I think governments must own their cloud servers otherwise they will be controlled by other companies that exist only for making money.

I really hope Google purchase some competitive office suite product such as word perfect and bring boxed desktop version of office suite in the market. With their financial might and brand awareness will create much needed break down of MS monopolistic office position. Currently Libre office is not good enough and really looks crap.

Microsoft, it is not you, it is us, we don't like you, it starts with one product, then you split it to 2 and 3 just to make more money, then you get the basic and enterprise, just to make more money, then the multiple levels of support, and the list continues.

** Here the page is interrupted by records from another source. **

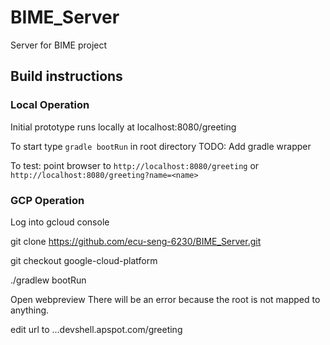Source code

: # BIME_Server
Server for BIME project


##  Build instructions


### Local Operation

Initial prototype runs locally at localhost:8080/greeting

To start type `gradle bootRun` in root directory  TODO: Add gradle wrapper

To test: point browser to `http://localhost:8080/greeting` or `http://localhost:8080/greeting?name=<name>`

### GCP Operation

Log into gcloud console

git clone https://github.com/ecu-seng-6230/BIME_Server.git

git checkout google-cloud-platform

./gradlew bootRun

Open webpreview 
There will be an error because the root is not mapped to anything.

edit url to ...devshell.apspot.com/greeting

You milked everyone so bad so much so many times, that people just want to escape to the first competitor no matter what

well my office 2013 sub is $10.00 a month including 27GB of SkyDrive and 60 Skype minutes. i like it because it is cheap and worthwhile much more than google's free but not better suite which i use from time to time

I hear what you are saying but my gut feeling says the price for office is not a permanent price but more likely an introductory price same as windows 8. MS is testing their knew perpetual revenue model which is subscription based service. It will not always be $10 a month and once they got many people moved to their subscription model and there is less minority voice to complain about subscription price then everyone using MS product will be at mercy of MS monthly subscription fee. They will pull out boxed version of their product like adobe and then you will have to continue paying MS everything to edit your documents.

Not every one need to always have latest and greatest of the programs all the time. First, not every one need to use added functionality and I am sure people use typically less than 10% of all the features currently offered in MS office suite. Many people do not need to upgrade their software constantly and if something is not broken then why do you need to fix it. These cloud pushing of everything and subscription model of software use is really bad for consumer and corporations in long run. There is need to have some alternatives to keep competition alive and not to give too much power to one single corporation.

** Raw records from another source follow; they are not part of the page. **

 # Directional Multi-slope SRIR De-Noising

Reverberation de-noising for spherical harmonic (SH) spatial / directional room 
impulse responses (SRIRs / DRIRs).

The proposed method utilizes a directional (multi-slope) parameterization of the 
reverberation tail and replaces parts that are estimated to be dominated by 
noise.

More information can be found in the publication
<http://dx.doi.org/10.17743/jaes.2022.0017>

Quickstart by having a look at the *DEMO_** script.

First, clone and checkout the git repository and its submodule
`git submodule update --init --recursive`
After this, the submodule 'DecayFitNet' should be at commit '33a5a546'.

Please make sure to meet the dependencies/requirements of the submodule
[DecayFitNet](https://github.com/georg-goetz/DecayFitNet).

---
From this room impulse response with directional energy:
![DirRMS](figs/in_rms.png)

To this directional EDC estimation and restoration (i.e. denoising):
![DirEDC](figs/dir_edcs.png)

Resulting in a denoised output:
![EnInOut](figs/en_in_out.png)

that is pretty commonly said, "If its not broke why fix it." They said that when Graham Bell made the telephone, Jobs with the Mac, and with the cell phone. Look i would never buy Office 2010 but 2013 I'd gladly pay for it. its revolutionary because it automatically syncs with my SkyDrive account, PDF view plus edit, and the new Metro design. just because it isn't broke doesn't mean you can't make it better.

Better is very subjective term. What might be better for you do not necessarily mean is better for everyone. If you like the crap metro interface with microsoft hand in your wallet every month then good for you but not every one think like you and if pushed enough then many people will find alternative.

Changes for the sake of changes are not innovation. Wheel has been invented since many thousand years ago. Now making it square rather than circle for the sake of change is most dumb thing to do.

crap? what is crap about it? sorry u have to hate (yet i still respect your right to hate). besides it is innovative. new features that make it easier to use are better, no?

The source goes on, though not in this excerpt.